• _Exercise aim_:
Once you reach the line containing "파이프는 다음을 포함하여 Nest.js의 다양한 위치에서 사용할 수 있습니다." in the entries below, write out that line and each one after it down to the line containing "사용자 지정 파이프를 만드는 것은", exactly and with nothing added.

Saved data entries:
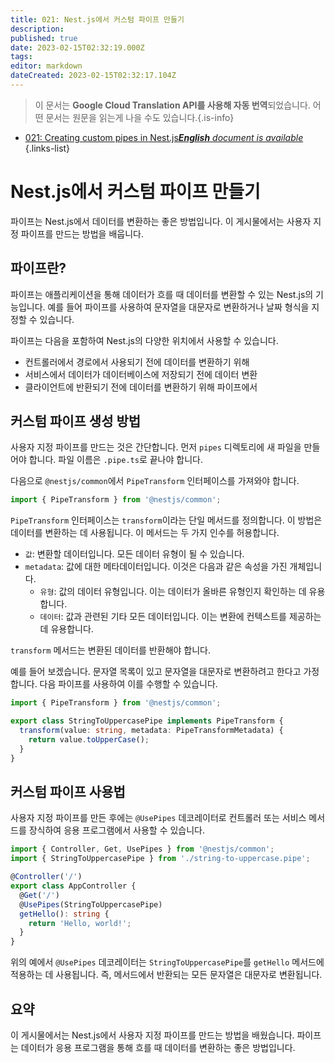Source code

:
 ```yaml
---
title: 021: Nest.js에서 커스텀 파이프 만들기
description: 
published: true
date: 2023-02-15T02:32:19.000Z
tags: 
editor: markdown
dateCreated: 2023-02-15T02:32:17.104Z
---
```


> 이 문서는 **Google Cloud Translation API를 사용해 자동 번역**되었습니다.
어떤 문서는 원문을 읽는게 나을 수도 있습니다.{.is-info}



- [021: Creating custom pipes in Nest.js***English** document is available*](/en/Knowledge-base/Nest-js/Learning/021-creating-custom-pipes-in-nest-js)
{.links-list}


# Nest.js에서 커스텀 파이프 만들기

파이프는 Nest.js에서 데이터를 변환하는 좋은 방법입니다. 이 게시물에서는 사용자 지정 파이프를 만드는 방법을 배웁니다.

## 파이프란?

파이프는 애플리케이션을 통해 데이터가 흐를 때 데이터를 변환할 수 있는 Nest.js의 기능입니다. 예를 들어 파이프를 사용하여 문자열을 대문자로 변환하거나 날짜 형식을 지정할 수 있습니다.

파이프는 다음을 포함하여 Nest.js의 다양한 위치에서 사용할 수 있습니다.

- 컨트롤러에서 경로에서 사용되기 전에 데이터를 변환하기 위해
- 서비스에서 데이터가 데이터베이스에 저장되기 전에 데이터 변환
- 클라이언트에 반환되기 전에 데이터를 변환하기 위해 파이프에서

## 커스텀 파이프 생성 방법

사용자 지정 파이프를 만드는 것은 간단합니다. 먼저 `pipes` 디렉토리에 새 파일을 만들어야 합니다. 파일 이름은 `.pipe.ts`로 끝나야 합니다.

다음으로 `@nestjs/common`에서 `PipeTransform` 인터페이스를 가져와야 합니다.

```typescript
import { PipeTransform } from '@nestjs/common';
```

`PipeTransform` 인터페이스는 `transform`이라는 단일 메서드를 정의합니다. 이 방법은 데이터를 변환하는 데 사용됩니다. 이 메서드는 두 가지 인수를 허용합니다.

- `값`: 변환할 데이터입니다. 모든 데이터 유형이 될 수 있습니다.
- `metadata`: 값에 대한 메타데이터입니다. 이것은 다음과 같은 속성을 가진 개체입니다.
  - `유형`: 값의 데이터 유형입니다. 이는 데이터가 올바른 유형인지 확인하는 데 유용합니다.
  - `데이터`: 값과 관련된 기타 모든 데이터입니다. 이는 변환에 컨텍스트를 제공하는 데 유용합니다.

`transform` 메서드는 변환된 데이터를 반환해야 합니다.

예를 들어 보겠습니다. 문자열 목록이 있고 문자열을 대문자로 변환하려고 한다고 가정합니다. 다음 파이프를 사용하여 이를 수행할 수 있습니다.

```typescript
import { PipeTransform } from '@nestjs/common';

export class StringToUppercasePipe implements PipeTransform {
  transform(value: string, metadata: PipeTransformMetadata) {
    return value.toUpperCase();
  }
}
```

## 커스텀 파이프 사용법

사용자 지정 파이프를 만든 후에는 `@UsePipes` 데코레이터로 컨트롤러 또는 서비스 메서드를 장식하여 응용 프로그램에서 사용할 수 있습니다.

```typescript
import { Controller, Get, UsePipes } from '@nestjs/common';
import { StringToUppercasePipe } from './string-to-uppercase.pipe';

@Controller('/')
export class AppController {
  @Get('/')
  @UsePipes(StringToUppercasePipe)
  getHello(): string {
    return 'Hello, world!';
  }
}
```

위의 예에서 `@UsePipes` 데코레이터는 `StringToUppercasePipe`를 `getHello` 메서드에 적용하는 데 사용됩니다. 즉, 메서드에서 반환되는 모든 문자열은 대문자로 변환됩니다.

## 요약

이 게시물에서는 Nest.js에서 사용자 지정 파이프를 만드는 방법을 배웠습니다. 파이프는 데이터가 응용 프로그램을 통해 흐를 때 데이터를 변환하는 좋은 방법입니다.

• _Answer space_:
파이프는 다음을 포함하여 Nest.js의 다양한 위치에서 사용할 수 있습니다.

- 컨트롤러에서 경로에서 사용되기 전에 데이터를 변환하기 위해
- 서비스에서 데이터가 데이터베이스에 저장되기 전에 데이터 변환
- 클라이언트에 반환되기 전에 데이터를 변환하기 위해 파이프에서

## 커스텀 파이프 생성 방법

사용자 지정 파이프를 만드는 것은 간단합니다. 먼저 `pipes` 디렉토리에 새 파일을 만들어야 합니다. 파일 이름은 `.pipe.ts`로 끝나야 합니다.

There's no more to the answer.